I can see in retrospect why my Fitzpatrick clan was so inordinately fond of her. Her Irish Catholic success in the entertainment industry pre-figured Kennedy's arrival in politics a generation later. That and because her dumb Dora persona was so perennially funny and easy to comprehend. When the historians talk about Depression radio being a psychic band aid, they must have had George and Gracie, Goodman and Jane Ace, and Fibber McGee and Molly in mind.

Yet how innocent and simple were their comedic strategies. The overstuffed closet, the Easy Aces malapropism, and Gracie's silly sense. When she went to the Los Angeles General Hospital in a skit, she demanded to see the General, and when they wouldn't allow her to go to the top with her complaint, she then insisted on at least seeing Private Ward.

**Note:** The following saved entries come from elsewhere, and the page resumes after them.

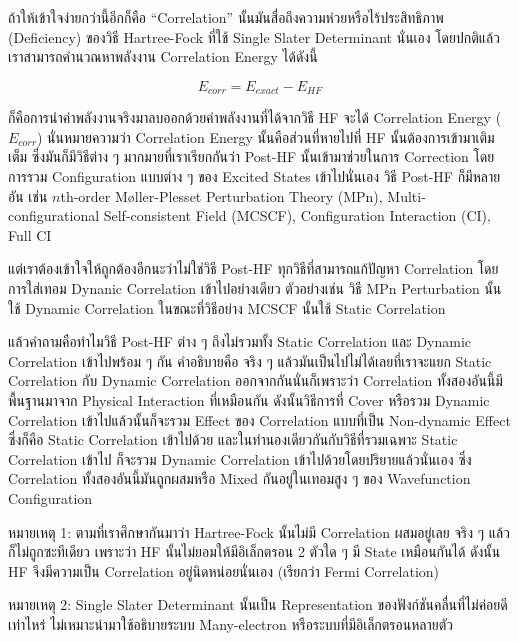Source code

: ถ้าให้เข้าใจง่ายกว่านี้อีกก็คือ \enquote{Correlation} นั้นมันสื่อถึงความห่วยหรือไร้ประสิทธิภาพ (Deficiency) ของวิธี Hartree-Fock ที่ใช้
Single Slater Determinant นั่นเอง โดยปกติแล้วเราสามารถคำนวณหาพลังงาน Correlation Energy ได้ดังนี้

\begin{equation}
    E_{corr} = E_{exact} - E_{HF}
\end{equation}

\noindent ก็คือการนำค่าพลังงานจริงมาลบออกด้วยค่าพลังงานที่ได้จากวิธี HF จะได้ Correlation Energy ($E_{corr}$) นั่นหมายความว่า
Correlation Energy นั้นคือส่วนที่หายไปที่ HF นั้นต้องการเข้ามาเติมเต็ม ซึ่งมันก็มีวิธีต่าง ๆ มากมายที่เราเรียกกันว่า Post-HF นั้นเข้ามาช่วยในการ
Correction โดยการรวม Configuration แบบต่าง ๆ ของ Excited States เข้าไปนั่นเอง วิธี Post-HF ก็มีหลายอัน เช่น $n$th-order
Møller-Plesset Perturbation Theory (MPn), Multi-configurational Self-consistent Field (MCSCF), Configuration
Interaction (CI), Full CI

แต่เราต้องเข้าใจให้ถูกต้องอีกนะว่าไม่ใช่วิธี Post-HF ทุกวิธีที่สามารถแก้ปัญหา Correlation โดยการใส่เทอม Dynanic Correlation เข้าไปอย่างเดียว
ตัวอย่างเช่น วิธี MPn Perturbation นั้นใช้ Dynamic Correlation ในขณะที่วิธีอย่าง MCSCF นั้นใช้ Static Correlation

แล้วคำถามคือทำไมวิธี Post-HF ต่าง ๆ ถึงไม่รวมทั้ง Static Correlation และ Dynamic Correlation เข้าไปพร้อม ๆ กัน
คำอธิบายคือ จริง ๆ แล้วมันเป็นไปไม่ได้เลยที่เราจะแยก Static Correlation กับ Dynamic Correlation ออกจากกันนั่นก็เพราะว่า Correlation
ทั้งสองอันนี้มีพื้นฐานมาจาก Physical Interaction ที่เหมือนกัน ดังนั้นวิธีการที่ Cover หรือรวม Dynamic Correlation เข้าไปแล้วนั้นก็จะรวม
Effect ของ Correlation แบบที่เป็น Non-dynamic Effect ซึ่งก็คือ Static Correlation เข้าไปด้วย และในทำนองเดียวกันกับวิธีที่รวมเฉพาะ
Static Correlation เข้าไป ก็จะรวม Dynamic Correlation เข้าไปด้วยโดยปริยายแล้วนั่นเอง ซึ่ง Correlation ทั้งสองอันนี้มันถูกผสมหรือ
Mixed กันอยู่ในเทอมสูง ๆ ของ Wavefunction Configuration

\noindent หมายเหตุ 1: ตามที่เราศึกษากันมาว่า Hartree-Fock นั้นไม่มี Correlation ผสมอยู่เลย จริง ๆ แล้วก็ไม่ถูกซะทีเดียว เพราะว่า HF
นั้นไม่ยอมให้มีอิเล็กตรอน 2 ตัวใด ๆ มี State เหมือนกันได้ ดังนั้น HF จึงมีความเป็น Correlation อยู่นิดหน่อยนั่นเอง (เรียกว่า Fermi Correlation)

\noindent หมายเหตุ 2: Single Slater Determinant นั้นเป็น Representation ของฟังก์ชันคลื่นที่ไม่ค่อยดีเท่าไหร่
ไม่เหมาะนำมาใช้อธิบายระบบ Many-electron หรือระบบที่มีอิเล็กตรอนหลายตัว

And her missing brother became a shtick that allowed her to seed her zany radio schedule on every other network program. I must say "classic" radio reads better than it plays--I find myself tuning out in disappointment at WCAU's replays when the Phillies are rained out.

Once you get the hang of the formula, it goes pretty slow. Unlike, say, swing band golden oldies from the same era. Goodman, Shaw, Miller, and Dorsey don't date at all to my ear. Yet these entertainers were both appealing to the same median audience.

Her candidacy in 1940 for the Surprise Party completely eluded my thirteen year old mind. Thousands met at her whistle stops from L.A. to Omaha, in spite of the fact that she was so neurotic about its possibilities that she almost backed out before she saw the moiling crowd behind the train at their first stop in Riverside.

Given her terrible affliction of migraine headaches, it appears clear that what Nattie lacked in comedic talent he made up for his his nurturing of her muse and nursing of her body and mind. It's a mark of Nattie's generous spirit and entrepreneurial shrewdness that when it became evident she was no good as a straight man in their first vaudeville act that he flipped and became her straight person.

In fact, the subtext of the memoir is the way the couple and their peers used the seats of their pants to see how you "did" radio, then movies, and finally, hardest of all, for a comedienne without broad sight gags, television. The way they tried to come to terms with the phenomenon of the studio audience and how to manage laughter, live, nonexistent, or canned is a fascinating episode in the evolution of pop culture genres. They knew they had it whipped when, prodded by a sponsor to offer free audience tickets to paying vaudeville customers, the fans paid for the vaudeville, skipped the show, and came to watch radio.

Reading this book doesn't deepen my hunch that Burns was a man who made a little talent go a long, long way. Much. I wonder how many of his fans come forty years later to be reminded of Gracie. A bunch, I'll bet.